Северное буги - Пушкарев Яков - Страница 15
- Предыдущая
- 15/18
- Следующая
Хабаровск расчищался от снежных завалов, вокруг были пробки, ледяные фигуры занесло снегом, все говорило о том, что город приходит в себя после стихии. Нас всех высадили, и вездеход отправился за второй партией гостей. Все принялись ловить такси, прощаясь, обнимались, как родные. Я, Вика, Краснов, Даша, Петя залезли в одно такси, меня должны были высадить на автовокзале. По дороге мы чуть не свели с ума шофера, во все горло распевая «Ой мороз, мороз…». Когда водитель спросил: «Вы что, из леса?», мы громко и нервно расхохотались. На автовокзале мы стали прощаться. Придерживая шапку, Вика вылезла за мной, Краснов хлопнул дверью. Вика смотрела на меня и улыбалась, а потом крепко прижалась ко мне. Было понятно, что она не может ничего сказать, потому что боится расплакаться, это было очень трогательно. Я погладил ее по смешной ушанке, от нее пахло духами и снегом.
— Я приеду, я обязательно к тебе приеду, — шептал я.
Она покивала головой в знак согласия и еще сильнее прижалась ко мне. Я почувствовал, как в моем горле стало тесно.
— Через неделю, в следующую пятницу приеду, — говорил я и гладил ее шапку.
— Не могу представить, что тебя не будет, — едва сдерживаясь, говорила она.
— Не вздумай плакать, я приеду.
Она приблизила свои губы, сливовый после карамельки язык коснулся моего нёба.
— Езжай, тебя ждут, — сказал я после поцелуя.
— Пока.
— Бай.
Я закрыл за ней дверь такси.
На вокзале я купил билет и присел на деревянную скамью в шумном зале ожидания. Оттого что рядом не было Вики, мне было грустно. Я вспомнил, что Марина Дороган, звезда «Европы Плюс» нашего города, советовала радиослушателям избавляться от неприятных мыслей с помощью бокала сухого белого вина, кусочка сыра и шоколада. Ни сухого вина, ни сыра в киосках вокзала не продавали. Я подумал, что шоколад, не подкрепленный двумя этими ингредиентами, вряд ли мне поможет. Напротив меня сидели двое детей лет пяти и играли в дурака, они были в одинаковых шубках и в валенках, отчего-то вспомнился писатель Гайдар. Я стал думать про Чука и Гека.
Мне вдруг вспомнилось, что Аня Морозова нагадала мне «забубенную» встречу в середине пути, но эта мысль отчего-то уже не была мне интересна.

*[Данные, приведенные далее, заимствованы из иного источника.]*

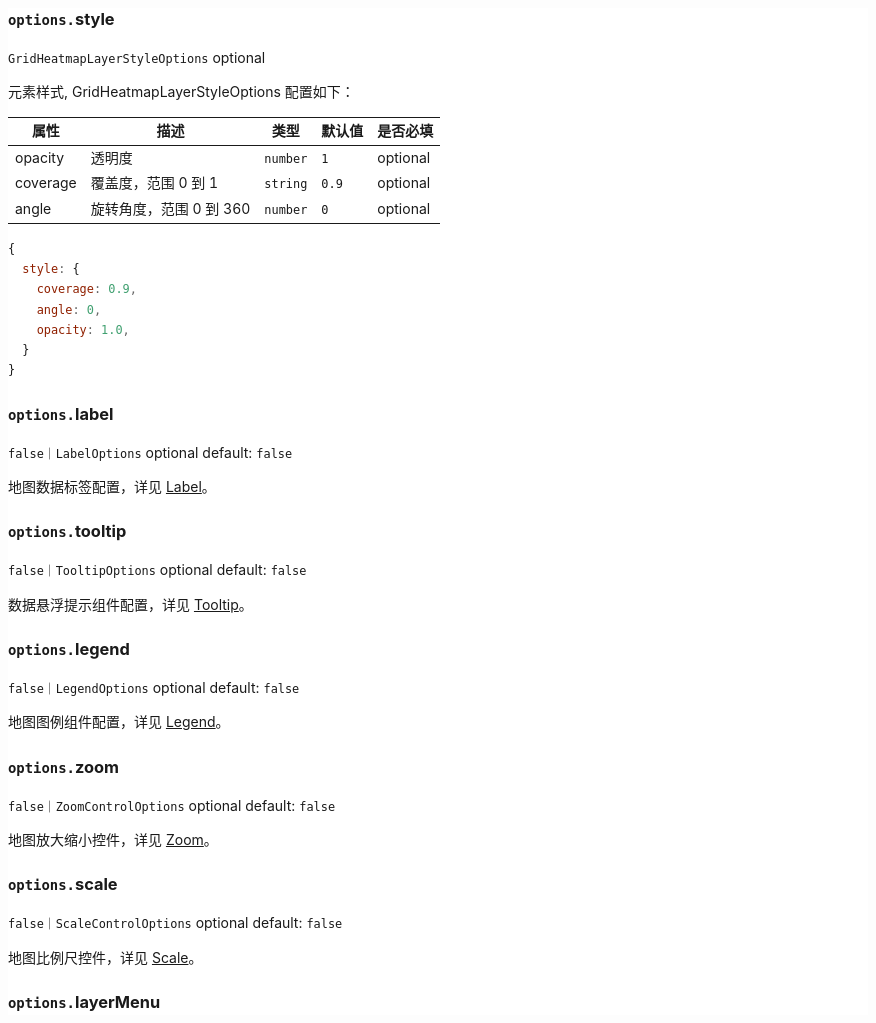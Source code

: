 
### `options.`style

`GridHeatmapLayerStyleOptions` optional

元素样式, GridHeatmapLayerStyleOptions 配置如下：

| 属性     | 描述                    | 类型     | 默认值 | 是否必填 |
| -------- | ----------------------- | -------- | ------ | -------- |
| opacity  | 透明度                  | `number` | `1`    | optional |
| coverage | 覆盖度，范围 0 到 1     | `string` | `0.9`  | optional |
| angle    | 旋转角度，范围 0 到 360 | `number` | `0`    | optional |

```js
{
  style: {
    coverage: 0.9,
    angle: 0,
    opacity: 1.0,
  }
}
```


### `options.`label

`false｜LabelOptions` optional default: `false`

地图数据标签配置，详见 [Label](/zh/docs/map-api/components/label)。

### `options.`tooltip

`false｜TooltipOptions` optional default: `false`

数据悬浮提示组件配置，详见 [Tooltip](/zh/docs/map-api/components/tooltip)。

### `options.`legend

`false｜LegendOptions` optional default: `false`

地图图例组件配置，详见 [Legend](/zh/docs/map-api/components/legend)。

### `options.`zoom

`false｜ZoomControlOptions` optional default: `false`

地图放大缩小控件，详见 [Zoom](/zh/docs/map-api/components/zoom)。

### `options.`scale

`false｜ScaleControlOptions` optional default: `false`

地图比例尺控件，详见 [Scale](/zh/docs/map-api/components/scale)。

### `options.`layerMenu
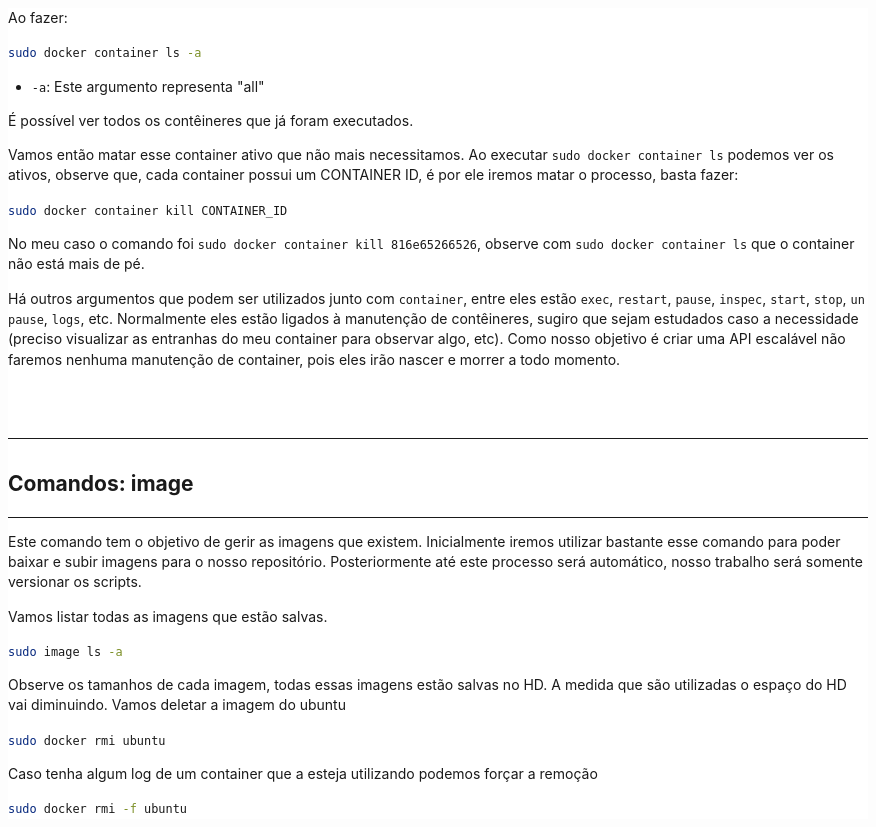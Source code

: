 Ao fazer:


```sh
sudo docker container ls -a
```

- `-a`: Este argumento representa "all"

É possível ver todos os contêineres que já foram executados.

Vamos então matar esse container ativo que não mais necessitamos. Ao executar `sudo docker container ls` podemos ver os ativos, observe que, cada container possui um CONTAINER ID, é por ele iremos matar o processo, basta fazer:


```sh
sudo docker container kill CONTAINER_ID
```

No meu caso o comando foi `sudo docker container kill 816e65266526`, observe com `sudo docker container ls` que o container não está mais de pé.

Há outros argumentos que podem ser utilizados junto com `container`, entre eles estão `exec`, `restart`, `pause`, `inspec`, `start`, `stop`, `unpause`, `logs`, etc. Normalmente eles estão ligados à manutenção de contêineres, sugiro que sejam estudados caso a necessidade (preciso visualizar as entranhas do meu container para observar algo, etc). Como nosso objetivo é criar uma API escalável não faremos nenhuma manutenção de container, pois eles irão nascer e morrer a todo momento.

<br><br>

***
## Comandos: image
***


Este comando tem o objetivo de gerir as imagens que existem. Inicialmente iremos utilizar bastante esse comando para poder baixar e subir imagens para o nosso repositório. Posteriormente até este processo será automático, nosso trabalho será somente versionar os scripts.

Vamos listar todas as imagens que estão salvas.


```sh
sudo image ls -a
```

Observe os tamanhos de cada imagem, todas essas imagens estão salvas no HD. A medida que são utilizadas o espaço do HD vai diminuindo. Vamos deletar a imagem do ubuntu


```sh
sudo docker rmi ubuntu
```
Caso tenha algum log de um container que a esteja utilizando podemos forçar a remoção


```sh
sudo docker rmi -f ubuntu
```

Когда начали объявлять посадку на наш рейс, дети резко развернули головы к динамику, быстро собрали колоду, взяли лежащие на скамейке шапки и пошли на платформу. «Такие маленькие, а уже в карты играют», — подумал я, поднялся и побрел вслед за ними.
Я принялся рассматривать пассажиров, толпившихся около моего автобуса. У тех малышей, оказывается, была мама — женщина в бирюзовом пуховике, с бирюзовыми тенями по векам. Она курила. У автобуса стояла группа высоких, хорошо экипированных лыжников. Еще были три похожие друг на друга женщины в норковых шубах, их провожал толстый, по-осеннему одетый мужчина, были еще люди, ни лица, ни одежда которых не бросались в глаза.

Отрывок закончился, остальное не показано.